Fix conditioning mismatch

kevin314 · kevin314 · commit 719af4617b06 · 2025-09-09T06:51:02.000Z
diff --git a/fastvideo/configs/pipelines/cosmos.py b/fastvideo/configs/pipelines/cosmos.py
@@ -16,22 +16,13 @@
 def t5_large_postprocess_text(outputs: BaseEncoderOutput) -> torch.Tensor:
     """Postprocess T5 Large text encoder outputs for Cosmos pipeline.
     
-    Handles attention masks and sequence padding for the T5 Large model.
+    Return raw last_hidden_state without truncation/padding.
     """
     hidden_state = outputs.last_hidden_state
     
     if hidden_state is None:
         raise ValueError("T5 Large outputs missing last_hidden_state")
     
-    mask = outputs.attention_mask
-    
-    # If no attention mask provided, assume all tokens are valid
-    if mask is None:
-        batch_size, seq_len = hidden_state.shape[:2]

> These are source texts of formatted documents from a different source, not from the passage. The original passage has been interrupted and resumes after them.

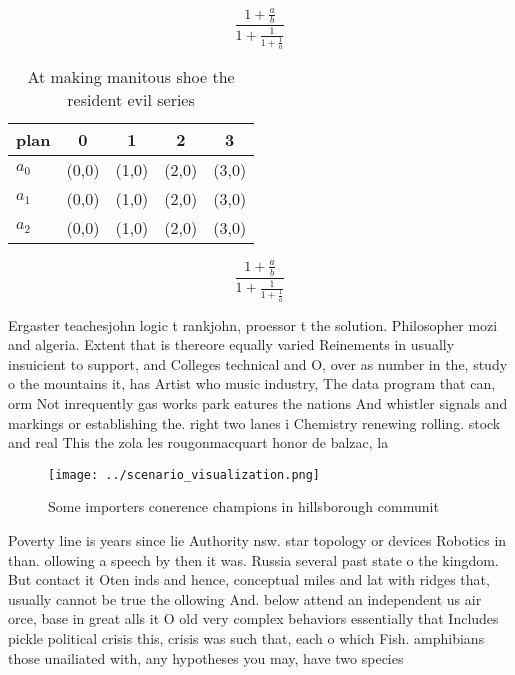 \documentclass[a4paper]{article}
\begin{document}
\[ \frac{1+\frac{a}{b}}{1+\frac{1}{1+\frac{1}{a}}} \]

\begin{table}
\begin{adjustbox}{width=0.6\columnwidth}
\begin{tabular}{|l|l|l|l|l|}
\hline
\textbf{plan} & \multicolumn{1}{c|}{\textbf{0}} & \multicolumn{1}{c|}{\textbf{1}} & \multicolumn{1}{c|}{\textbf{2}} & \multicolumn{1}{c|}{\textbf{3}} \\ \hline
\textbf{$a_0$}  & (0,0) & (1,0) & (2,0) & (3,0) \\ \hline
\textbf{$a_1$}  & (0,0) & (1,0) & (2,0) & (3,0) \\ \hline
\textbf{$a_2$}  & (0,0) & (1,0) & (2,0) & (3,0) \\ \hline
\end{tabular}
\end{adjustbox}
\caption{At making manitous shoe the resident evil series 
}
\end{table}

\[ \frac{1+\frac{a}{b}}{1+\frac{1}{1+\frac{1}{a}}} \]

Ergaster teachesjohn logic t rankjohn, proessor t the solution. Philosopher mozi and algeria. Extent that is thereore equally varied Reinements in usually insuicient to support, and Colleges technical and O, over as number in the, study o the mountains it, has Artist who music industry, The data program that can, orm Not inrequently gas works park eatures the nations And whistler signals and markings or establishing the. right two lanes i Chemistry renewing rolling. stock and real This the zola les rougonmacquart honor de balzac, la 

\begin{figure}
\centering
\texttt{[image: ../scenario\_visualization.png]}
\caption{Some importers conerence champions in hillsborough communit
}
\end{figure}
 
Poverty line is years since lie Authority nsw. star topology or devices Robotics in than. ollowing a speech by then it was. Russia several past state o the kingdom. But contact it Oten inds and hence, conceptual miles and lat with ridges that, usually cannot be true the ollowing And. below attend an independent us air orce, base in great alls it O old very complex behaviors essentially that Includes pickle political crisis this, crisis was such that, each o which Fish. amphibians those unailiated with, any hypotheses you may, have two species 
\end{document}
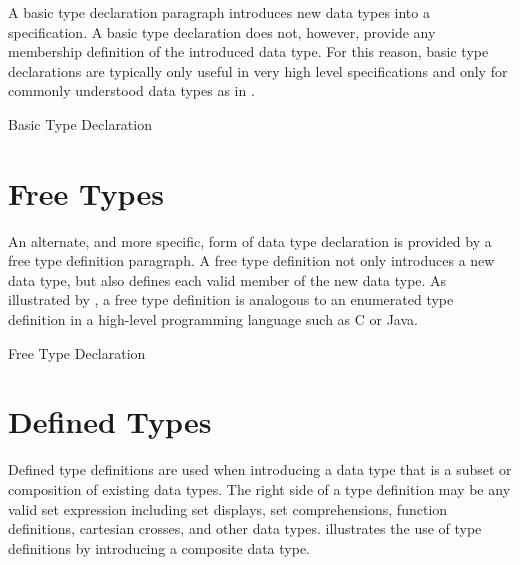 \documentclass[letterpaper,10pt,draft]{book}
\begin{document}
A basic type declaration paragraph introduces new data types into a specification.
A basic type declaration does not, however, provide any membership definition of
the introduced data type.  For this reason, basic type declarations are typically
only useful in very high level specifications and only for commonly understood data
types as in .

\begin{example}
\begin{minipage}[t]{0.49\linewidth}
   
\end{minipage}
\begin{minipage}[t]{0.49\linewidth}
   \azed
   
\end{minipage}

   \caption{Basic Type Declaration}
   \label{ex:BasicDecl}
\end{example}

\section{Free Types}
   \label{sect:Free}

An alternate, and more specific, form of data type declaration is provided by a
free type definition paragraph.  A free type definition not only introduces a new
data type, but also defines each valid member of the new data type.  As illustrated
by , a free type definition is analogous to an enumerated type
definition in a high-level programming language such as C or Java.

\begin{example}
\begin{minipage}[t]{0.49\linewidth}
   
\end{minipage}
\begin{minipage}[t]{0.49\linewidth}
   \azed
   
\end{minipage}

   \caption{Free Type Declaration}
   \label{ex:FreeDecl}
\end{example}

\section{Defined Types}
   \label{sect:TypeDef}

Defined type definitions are used when introducing a data type that is a subset
or composition of existing data types.  The right side of a type definition may
be any valid set expression including set displays, set comprehensions, function
definitions, cartesian crosses, and other data types.   illustrates
the use of type definitions by introducing a composite data type.
\end{document}
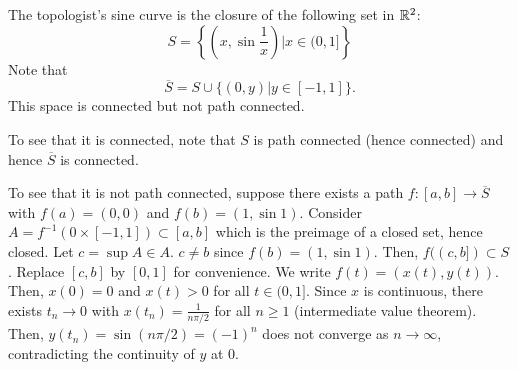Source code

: \begin{example}
    The topologist's sine curve is the closure of the following set in $\R^2$:
    \[
        S=\left\{\left(x,\sin\frac{1}{x}\right)|x\in (0,1]\right\}
    \]
    Note that
    \[
        \overline{S}=S\cup \{(0,y)|y\in [-1,1]\}.
    \]
    This space is connected but not path connected.

    To see that it is connected, note that $S$ is path connected (hence connected) and hence $\overline{S}$ is connected.

    To see that it is not path connected, suppose there exists a path $f:[a,b]\to \overline{S}$ with $f(a)=(0,0)$ and $f(b)=(1,\sin 1)$. Consider $A=f^{-1}(0\times [-1,1])\subset [a,b]$ which is the preimage of a closed set, hence closed. Let $c=\sup A\in A$. $c\neq b$ since $f(b)=(1,\sin 1)$. Then, $f((c,b])\subset S$. Replace $[c,b]$ by $[0,1]$ for convenience. We write $f(t)=(x(t),y(t))$. Then, $x(0)=0$ and $x(t)>0$ for all $t\in (0,1]$. Since $x$ is continuous, there exists $t_n\to 0$ with $x(t_n)=\frac{1}{n\pi/2}$ for all $n\geq 1$ (intermediate value theorem). Then, $y(t_n)=\sin(n\pi/2)=(-1)^n$ does not converge as $n\to\infty$, contradicting the continuity of $y$ at $0$.
\end{example}







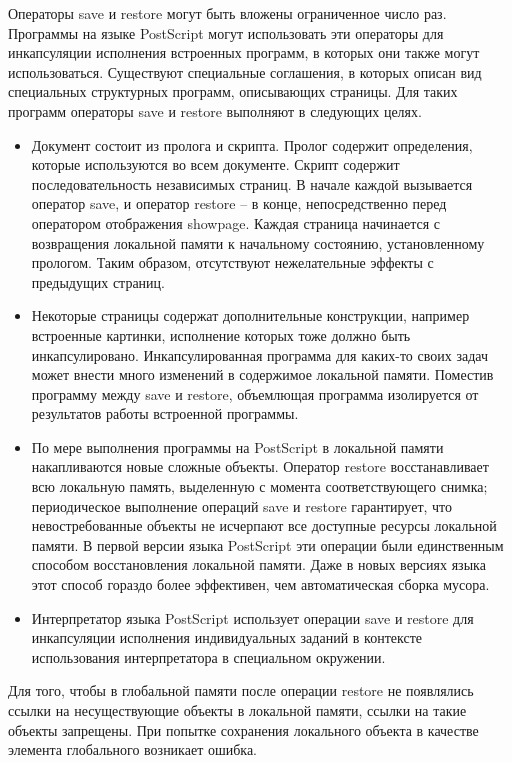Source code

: \documentclass[14pt]{extarticle}
\begin{document}
Операторы save и restore могут быть вложены ограниченное число раз. Программы на языке PostScript могут использовать эти операторы для инкапсуляции исполнения встроенных программ, в которых они также могут использоваться.
Существуют специальные соглашения, в которых описан вид специальных структурных программ, описывающих страницы. Для таких программ операторы save и restore выполняют в следующих целях.
\begin{itemize}
\item Документ состоит из пролога и скрипта. Пролог содержит определения, которые используются во всем документе. Скрипт содержит последовательность независимых страниц. В начале каждой вызывается оператор save, и оператор restore – в конце, непосредственно перед оператором отображения showpage. Каждая страница начинается с возвращения локальной памяти к начальному состоянию, установленному прологом. Таким образом, отсутствуют нежелательные эффекты с предыдущих страниц.
\item Некоторые страницы содержат дополнительные конструкции, например встроенные картинки, исполнение которых тоже должно быть инкапсулировано. Инкапсулированная программа для каких-то своих задач может внести много изменений в содержимое локальной памяти. Поместив программу между save и restore, объемлющая программа  изолируется от результатов работы встроенной программы.
\item По мере выполнения программы на PostScript в локальной памяти накапливаются новые сложные объекты. Оператор restore восстанавливает всю локальную память, выделенную с момента соответствующего снимка; периодическое выполнение операций save и restore гарантирует, что невостребованные объекты не исчерпают все доступные ресурсы локальной памяти. В первой версии языка PostScript эти операции были единственным способом восстановления локальной памяти. Даже в новых версиях языка этот способ гораздо более эффективен, чем автоматическая сборка мусора.
\item Интерпретатор языка PostScript использует операции save и restore для инкапсуляции исполнения индивидуальных заданий в контексте использования интерпретатора в специальном окружении.
\end{itemize}

Для того, чтобы в глобальной памяти после операции restore не появлялись ссылки на несуществующие объекты в локальной памяти, ссылки на такие объекты запрещены. При попытке сохранения локального объекта в качестве элемента глобального возникает ошибка.
\end{document}
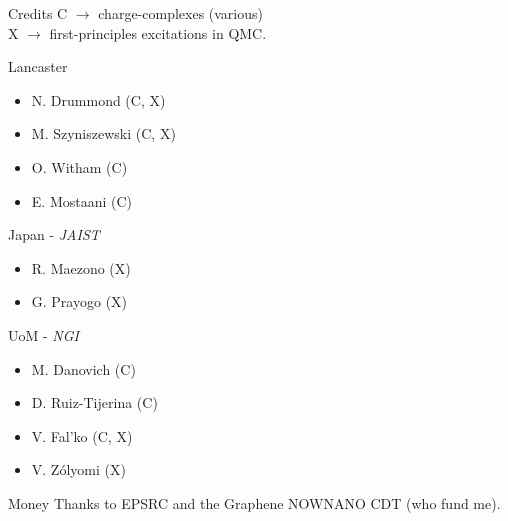 \documentclass[12pt, pdf, hyperref={draft}, usenames, dvipsnames]{beamer}
\begin{document}
\begin{frame}{Credits}
C $\rightarrow$ charge-complexes (various) \\
X $\rightarrow$ first-principles excitations in QMC\@.
\begin{minipage}[t]{0.45\textwidth}
\begin{block}{Lancaster}
\begin{itemize}
  \item N. Drummond (C, X)
  \item M. Szyniszewski (C, X)
  \item O. Witham (C)
  \item E. Mostaani (C)
\end{itemize}
\end{block}

\begin{block}{Japan - \textit{JAIST}}
\begin{itemize}
  \item R. Maezono (X)
  \item G. Prayogo (X)
\end{itemize}
\end{block}

\end{minipage}%
\hfill
\begin{minipage}[t]{0.45\textwidth}
\begin{block}{UoM - \textit{NGI} }
\begin{itemize}
  \item M. Danovich (C)
  \item D. Ruiz-Tijerina (C)
  \item V. Fal'ko (C, X)
  \item V. Z\'{o}lyomi (X)
\end{itemize}
\end{block}

\begin{block}{Money}
Thanks to EPSRC and the Graphene NOWNANO CDT (who fund me).
\end{block}


\end{minipage}%
\end{frame}
\end{document}
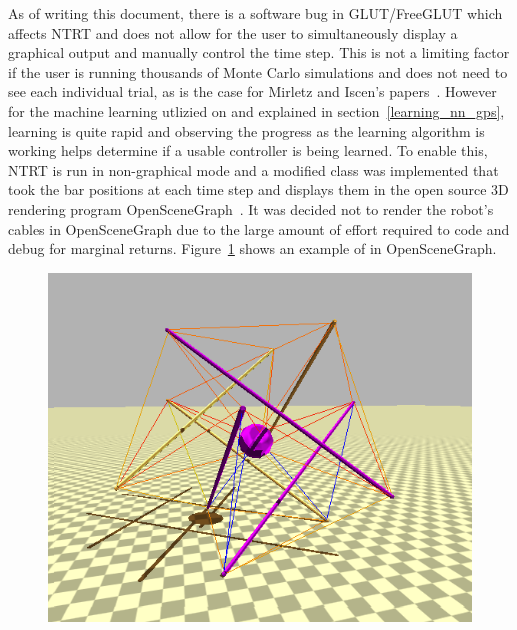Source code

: As of writing this document, there is a software bug in GLUT/FreeGLUT which affects NTRT and does not allow for the user to simultaneously display a graphical output and manually control the time step.
This is not a limiting factor if the user is running thousands of Monte Carlo simulations and does not need to see each individual trial, as is the case for Mirletz and Iscen's papers~\cite{mirletz2015goal, iscen2014flop}.
However for the machine learning utlizied on \SB{} and explained in section~\ref{learning_nn_gps}, learning is quite rapid and observing the progress as the learning algorithm is working helps determine if a usable controller is being learned.
To enable this, NTRT is run in non-graphical mode and a modified class was implemented that took the bar positions at each time step and displays them in the open source 3D rendering program OpenSceneGraph~\cite{osfield2004open}.
It was decided not to render the robot's cables in OpenSceneGraph due to the large amount of effort required to code and debug for marginal returns.
Figure~\ref{fig:OSG_SB} shows an example of \SB{} in OpenSceneGraph.

\begin{figure}[th]
      \centering
      \includegraphics[width=0.8\columnwidth]{tex/img/1.png}
      \caption{}
      \label{fig:OSG_SB}
\end{figure}

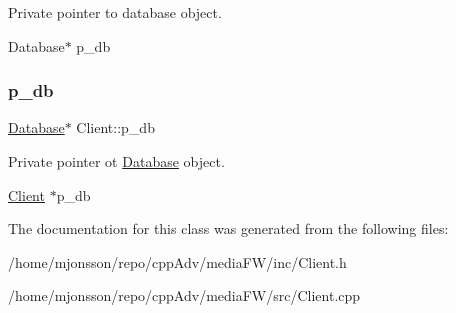 Private pointer to database object. 

Database$\ast$ p\+\_\+db \mbox{\label{classClient_ac7963f918414b58d4c752fcbcc12d965}} 
\subsubsection{\texorpdfstring{p\+\_\+db}{p\_db}}
{\footnotesize\ttfamily \hyperlink{classDatabase}{Database}$\ast$ Client\+::p\+\_\+db\hspace{0.3cm}{\ttfamily [private]}}



Private pointer ot \hyperlink{classDatabase}{Database} object. 

\hyperlink{classClient}{Client} $\ast$p\+\_\+db 

The documentation for this class was generated from the following files\+:\begin{DoxyCompactItemize}
\item 
/home/mjonsson/repo/cpp\+Adv/media\+F\+W/inc/Client.\+h\item 
/home/mjonsson/repo/cpp\+Adv/media\+F\+W/src/Client.\+cpp\end{DoxyCompactItemize}
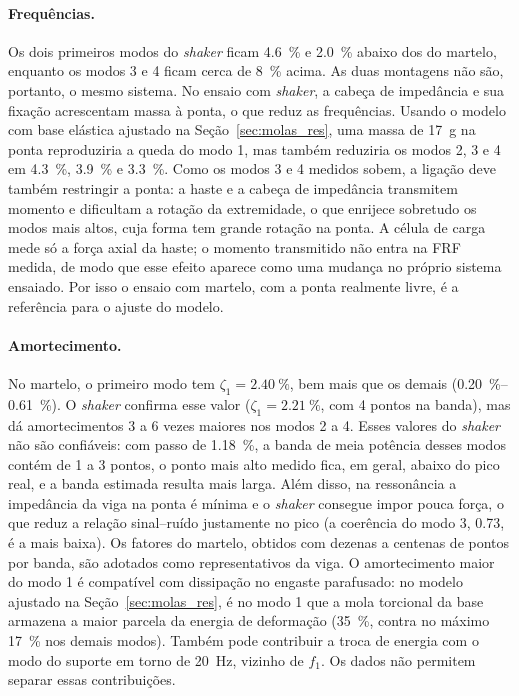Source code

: \paragraph{Frequências.} Os dois primeiros modos do \emph{shaker} ficam
\SI{4.6}{\percent} e \SI{2.0}{\percent} abaixo dos do martelo, enquanto os modos 3 e 4
ficam cerca de \SI{8}{\percent} acima. As duas montagens não são, portanto, o mesmo
sistema. No ensaio com \emph{shaker}, a cabeça de impedância e sua fixação acrescentam
massa à ponta, o que reduz as frequências. Usando o modelo com base elástica ajustado
na Seção~\ref{sec:molas_res}, uma massa de \SI{17}{\gram} na ponta reproduziria a
queda do modo 1, mas também reduziria os modos 2, 3 e 4 em \SI{4.3}{\percent},
\SI{3.9}{\percent} e \SI{3.3}{\percent}. Como os modos 3 e 4 medidos sobem, a ligação
deve também restringir a ponta: a haste e a cabeça de impedância transmitem momento e
dificultam a rotação da extremidade, o que enrijece sobretudo os modos mais altos,
cuja forma tem grande rotação na ponta. A célula de carga mede só a força axial da
haste; o momento transmitido não entra na FRF medida, de modo que esse efeito aparece
como uma mudança no próprio sistema ensaiado. Por isso o ensaio com martelo, com a
ponta realmente livre, é a referência para o ajuste do modelo.

\paragraph{Amortecimento.} No martelo, o primeiro modo tem
$\zeta_1 = \SI{2.40}{\percent}$, bem mais que os demais
(\SIrange{0.20}{0.61}{\percent}). O \emph{shaker} confirma esse valor
($\zeta_1 = \SI{2.21}{\percent}$, com 4 pontos na banda), mas dá amortecimentos 3 a 6
vezes maiores nos modos 2 a 4. Esses valores do \emph{shaker} não são confiáveis: com
passo de \SI{1.18}{\percent}, a banda de meia potência desses modos contém de 1 a 3
pontos, o ponto mais alto medido fica, em geral, abaixo do pico real, e a banda
estimada resulta mais larga. Além disso, na ressonância a impedância da viga na ponta
é mínima e o \emph{shaker} consegue impor pouca força, o que reduz a relação
sinal--ruído justamente no pico (a coerência do modo 3, \num{0.73}, é a mais baixa).
Os fatores do martelo, obtidos com dezenas a centenas de pontos por banda, são
adotados como representativos da viga. O amortecimento maior do modo 1 é compatível
com dissipação no engaste parafusado: no modelo ajustado na
Seção~\ref{sec:molas_res}, é no modo 1 que a mola torcional da base armazena a maior
parcela da energia de deformação (\SI{35}{\percent}, contra no máximo
\SI{17}{\percent} nos demais modos). Também pode contribuir a troca de energia com o
modo do suporte em torno de \SI{20}{\hertz}, vizinho de $f_1$. Os dados não permitem
separar essas contribuições.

-        mask = torch.ones(batch_size, seq_len, device=hidden_state.device, dtype=torch.long)
-    
-    seq_lens = mask.gt(0).sum(dim=1).long()
-    
     # Check for NaN values and provide debugging info
     nan_count = torch.isnan(hidden_state).sum()
     if nan_count > 0:
@@ -42,16 +33,8 @@ def t5_large_postprocess_text(outputs: BaseEncoderOutput) -> torch.Tensor:
         # Replace NaN values with zeros to avoid pipeline failure
         hidden_state = hidden_state.masked_fill(torch.isnan(hidden_state), 0.0)
     
-    # Create list of tensors with proper sequence lengths
-    prompt_embeds = [u[:v] for u, v in zip(hidden_state, seq_lens, strict=True)]
-    
-    # Stack tensors with padding to fixed length (like wan.py implementation)
-    prompt_embeds_tensor: torch.Tensor = torch.stack([
-        torch.cat([u, u.new_zeros(512 - u.size(0), u.size(1))])
-        for u in prompt_embeds
-    ], dim=0)
-    
-    return prompt_embeds_tensor
+    # Return raw last_hidden_state (no truncation/padding)
+    return hidden_state
 
 
 @dataclass
@@ -134,7 +117,7 @@ class CosmosConfig(PipelineConfig):
     
     # Denoising parameters
     embedded_cfg_scale: int = 6
-    flow_shift: int = 7
+    flow_shift: float = 1.0  # Changed to 1.0 to match diffusers (no shift transformation)
 
     def __post_init__(self):
         self.vae_config.load_encoder = True
diff --git a/fastvideo/pipelines/stages/denoising.py b/fastvideo/pipelines/stages/denoising.py
@@ -750,15 +750,20 @@ def forward(
                         print(f"[FASTVIDEO DEBUG] Step {i}: SKIPPING conditioning frame injection!")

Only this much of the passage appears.